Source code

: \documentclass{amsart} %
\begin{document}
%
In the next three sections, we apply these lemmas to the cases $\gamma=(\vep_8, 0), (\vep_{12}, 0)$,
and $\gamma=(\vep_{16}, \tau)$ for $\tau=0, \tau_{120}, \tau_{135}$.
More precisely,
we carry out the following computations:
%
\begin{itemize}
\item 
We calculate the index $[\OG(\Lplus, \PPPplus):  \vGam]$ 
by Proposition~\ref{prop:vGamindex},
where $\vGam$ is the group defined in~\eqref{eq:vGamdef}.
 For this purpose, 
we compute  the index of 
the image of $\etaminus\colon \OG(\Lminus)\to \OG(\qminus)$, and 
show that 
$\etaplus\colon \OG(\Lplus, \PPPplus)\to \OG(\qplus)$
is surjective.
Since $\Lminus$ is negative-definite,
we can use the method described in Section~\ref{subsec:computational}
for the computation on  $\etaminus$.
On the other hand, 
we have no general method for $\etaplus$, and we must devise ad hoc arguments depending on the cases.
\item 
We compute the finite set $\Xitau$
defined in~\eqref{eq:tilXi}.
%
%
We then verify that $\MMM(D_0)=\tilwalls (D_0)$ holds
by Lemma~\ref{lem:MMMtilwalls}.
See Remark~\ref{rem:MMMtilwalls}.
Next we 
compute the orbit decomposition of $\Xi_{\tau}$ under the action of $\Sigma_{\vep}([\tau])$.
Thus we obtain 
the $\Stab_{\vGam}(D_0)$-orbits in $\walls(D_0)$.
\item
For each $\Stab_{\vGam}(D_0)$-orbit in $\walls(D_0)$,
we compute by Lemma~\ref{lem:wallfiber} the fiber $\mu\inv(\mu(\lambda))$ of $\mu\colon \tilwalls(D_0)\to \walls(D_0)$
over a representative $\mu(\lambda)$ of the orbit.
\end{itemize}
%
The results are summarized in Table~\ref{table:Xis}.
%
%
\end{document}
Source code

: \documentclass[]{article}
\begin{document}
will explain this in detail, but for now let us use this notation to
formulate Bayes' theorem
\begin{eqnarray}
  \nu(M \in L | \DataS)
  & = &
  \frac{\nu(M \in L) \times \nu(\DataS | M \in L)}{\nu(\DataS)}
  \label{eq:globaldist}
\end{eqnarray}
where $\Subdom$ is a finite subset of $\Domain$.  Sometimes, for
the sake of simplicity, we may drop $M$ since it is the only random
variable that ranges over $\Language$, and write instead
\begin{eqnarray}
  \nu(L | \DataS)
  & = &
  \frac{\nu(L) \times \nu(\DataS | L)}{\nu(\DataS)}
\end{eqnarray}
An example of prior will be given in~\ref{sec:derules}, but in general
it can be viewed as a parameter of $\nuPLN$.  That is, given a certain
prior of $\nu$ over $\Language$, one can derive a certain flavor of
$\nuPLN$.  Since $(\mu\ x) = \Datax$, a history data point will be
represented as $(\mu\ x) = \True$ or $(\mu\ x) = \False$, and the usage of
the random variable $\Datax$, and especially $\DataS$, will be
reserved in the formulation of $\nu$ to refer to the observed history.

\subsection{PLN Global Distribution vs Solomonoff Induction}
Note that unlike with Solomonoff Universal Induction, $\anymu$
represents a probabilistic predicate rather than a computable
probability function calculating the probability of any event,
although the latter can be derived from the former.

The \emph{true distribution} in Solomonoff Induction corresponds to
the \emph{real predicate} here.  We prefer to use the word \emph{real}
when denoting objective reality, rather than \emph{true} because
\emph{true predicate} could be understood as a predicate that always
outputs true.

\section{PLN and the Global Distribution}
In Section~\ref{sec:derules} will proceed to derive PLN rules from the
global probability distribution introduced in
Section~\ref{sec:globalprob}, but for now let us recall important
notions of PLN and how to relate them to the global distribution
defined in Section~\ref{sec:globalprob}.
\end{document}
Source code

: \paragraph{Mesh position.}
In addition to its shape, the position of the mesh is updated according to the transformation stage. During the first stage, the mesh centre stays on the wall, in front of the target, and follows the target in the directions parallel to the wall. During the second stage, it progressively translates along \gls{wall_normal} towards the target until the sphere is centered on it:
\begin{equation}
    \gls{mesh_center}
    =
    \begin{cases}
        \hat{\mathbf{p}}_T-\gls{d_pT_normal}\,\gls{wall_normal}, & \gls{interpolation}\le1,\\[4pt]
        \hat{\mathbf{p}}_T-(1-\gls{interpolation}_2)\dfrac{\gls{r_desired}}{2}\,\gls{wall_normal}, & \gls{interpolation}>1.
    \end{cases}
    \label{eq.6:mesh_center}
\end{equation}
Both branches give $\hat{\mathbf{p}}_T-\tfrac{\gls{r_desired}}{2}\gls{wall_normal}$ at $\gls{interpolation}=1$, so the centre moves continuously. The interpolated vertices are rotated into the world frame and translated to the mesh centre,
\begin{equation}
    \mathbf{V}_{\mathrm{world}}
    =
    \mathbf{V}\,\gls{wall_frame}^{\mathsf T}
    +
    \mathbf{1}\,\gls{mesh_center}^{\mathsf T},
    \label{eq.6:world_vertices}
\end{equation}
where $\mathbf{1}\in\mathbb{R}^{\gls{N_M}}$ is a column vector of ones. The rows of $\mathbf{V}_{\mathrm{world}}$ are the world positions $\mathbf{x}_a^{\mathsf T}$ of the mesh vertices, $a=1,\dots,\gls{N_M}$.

================

▶ **Task**
How many lines of the entries above include the word "label"? Reply with the number alone.

▶ **Result below**
3